■ Task prompt ■
Your task is to copy each line of the records that includes the string "page".

■ Source material ■
'''

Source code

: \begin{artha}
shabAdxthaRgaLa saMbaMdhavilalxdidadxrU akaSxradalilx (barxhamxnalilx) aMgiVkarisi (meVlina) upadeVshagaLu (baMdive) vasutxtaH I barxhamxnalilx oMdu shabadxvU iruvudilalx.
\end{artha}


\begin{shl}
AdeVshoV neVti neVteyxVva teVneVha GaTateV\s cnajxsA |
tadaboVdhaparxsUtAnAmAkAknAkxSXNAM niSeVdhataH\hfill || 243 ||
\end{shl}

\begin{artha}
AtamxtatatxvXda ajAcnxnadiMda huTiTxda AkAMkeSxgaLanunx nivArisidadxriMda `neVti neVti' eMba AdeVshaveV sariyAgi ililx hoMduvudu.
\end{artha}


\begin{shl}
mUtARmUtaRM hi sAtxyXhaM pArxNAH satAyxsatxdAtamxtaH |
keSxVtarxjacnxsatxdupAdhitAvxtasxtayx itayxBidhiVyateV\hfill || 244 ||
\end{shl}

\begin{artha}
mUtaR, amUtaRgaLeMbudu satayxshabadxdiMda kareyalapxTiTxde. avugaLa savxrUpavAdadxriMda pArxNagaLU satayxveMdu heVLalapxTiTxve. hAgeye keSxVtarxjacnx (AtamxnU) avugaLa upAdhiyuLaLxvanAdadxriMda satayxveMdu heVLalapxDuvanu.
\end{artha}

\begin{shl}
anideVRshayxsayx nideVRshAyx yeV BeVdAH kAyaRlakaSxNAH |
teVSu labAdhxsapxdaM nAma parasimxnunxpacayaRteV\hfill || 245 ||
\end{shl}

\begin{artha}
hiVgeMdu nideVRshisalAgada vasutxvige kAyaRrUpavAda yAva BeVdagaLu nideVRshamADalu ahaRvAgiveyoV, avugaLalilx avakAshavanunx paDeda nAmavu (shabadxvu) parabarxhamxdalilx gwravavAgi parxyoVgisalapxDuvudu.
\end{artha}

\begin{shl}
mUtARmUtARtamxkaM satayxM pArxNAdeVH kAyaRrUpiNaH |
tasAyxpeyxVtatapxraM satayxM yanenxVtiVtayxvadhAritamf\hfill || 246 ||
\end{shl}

'''
'''

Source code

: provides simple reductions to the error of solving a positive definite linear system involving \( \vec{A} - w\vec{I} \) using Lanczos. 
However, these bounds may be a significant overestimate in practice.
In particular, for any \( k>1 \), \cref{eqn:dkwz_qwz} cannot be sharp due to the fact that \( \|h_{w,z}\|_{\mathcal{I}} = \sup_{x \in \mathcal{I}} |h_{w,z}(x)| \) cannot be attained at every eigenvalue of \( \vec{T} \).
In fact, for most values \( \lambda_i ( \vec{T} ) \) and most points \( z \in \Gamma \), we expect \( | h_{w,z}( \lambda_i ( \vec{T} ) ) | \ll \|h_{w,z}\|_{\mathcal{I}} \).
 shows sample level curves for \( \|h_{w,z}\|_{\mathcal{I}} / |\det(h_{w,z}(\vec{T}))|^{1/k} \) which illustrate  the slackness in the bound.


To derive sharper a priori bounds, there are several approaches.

'''
'''

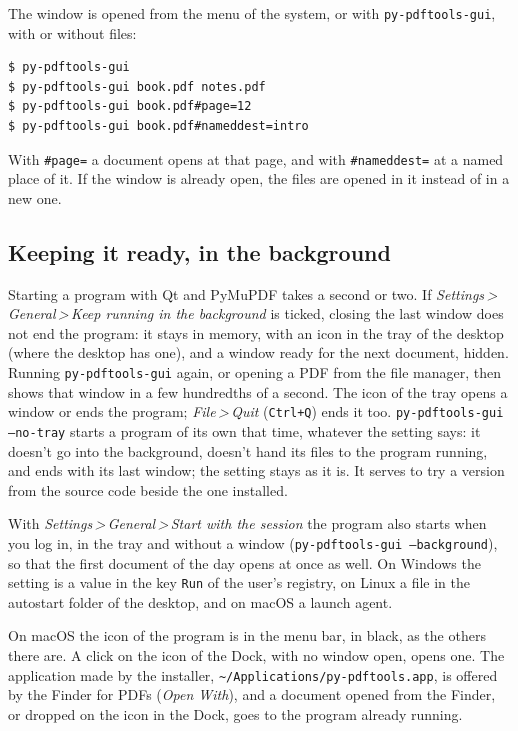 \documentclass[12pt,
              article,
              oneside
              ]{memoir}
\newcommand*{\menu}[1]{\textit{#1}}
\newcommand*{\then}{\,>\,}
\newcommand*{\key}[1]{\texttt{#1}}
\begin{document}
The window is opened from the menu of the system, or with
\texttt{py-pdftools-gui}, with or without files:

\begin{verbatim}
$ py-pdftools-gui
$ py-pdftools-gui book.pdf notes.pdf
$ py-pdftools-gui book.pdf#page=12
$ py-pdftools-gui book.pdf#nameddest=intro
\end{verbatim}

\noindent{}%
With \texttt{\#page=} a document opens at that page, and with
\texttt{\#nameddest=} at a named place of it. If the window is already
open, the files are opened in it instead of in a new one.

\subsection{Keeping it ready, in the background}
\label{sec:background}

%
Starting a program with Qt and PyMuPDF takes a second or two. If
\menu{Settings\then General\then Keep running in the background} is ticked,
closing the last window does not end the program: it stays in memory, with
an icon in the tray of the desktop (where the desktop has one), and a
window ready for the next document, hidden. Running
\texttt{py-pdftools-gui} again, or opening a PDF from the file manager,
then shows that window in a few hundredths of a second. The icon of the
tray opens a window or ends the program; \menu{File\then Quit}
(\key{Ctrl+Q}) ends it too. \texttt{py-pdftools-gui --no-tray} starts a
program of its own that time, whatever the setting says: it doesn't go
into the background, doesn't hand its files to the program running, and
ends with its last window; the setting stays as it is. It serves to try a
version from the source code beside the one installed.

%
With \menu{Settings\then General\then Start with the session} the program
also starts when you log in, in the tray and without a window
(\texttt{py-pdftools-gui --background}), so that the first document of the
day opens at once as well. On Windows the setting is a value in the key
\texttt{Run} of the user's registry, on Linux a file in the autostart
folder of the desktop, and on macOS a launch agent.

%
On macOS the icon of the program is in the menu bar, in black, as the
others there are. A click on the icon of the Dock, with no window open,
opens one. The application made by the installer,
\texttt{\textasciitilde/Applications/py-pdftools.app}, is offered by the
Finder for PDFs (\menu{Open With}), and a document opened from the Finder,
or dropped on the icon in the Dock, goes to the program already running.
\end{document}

'''

■ Answer section ■
$ py-pdftools-gui book.pdf#page=12
With \texttt{\#page=} a document opens at that page, and with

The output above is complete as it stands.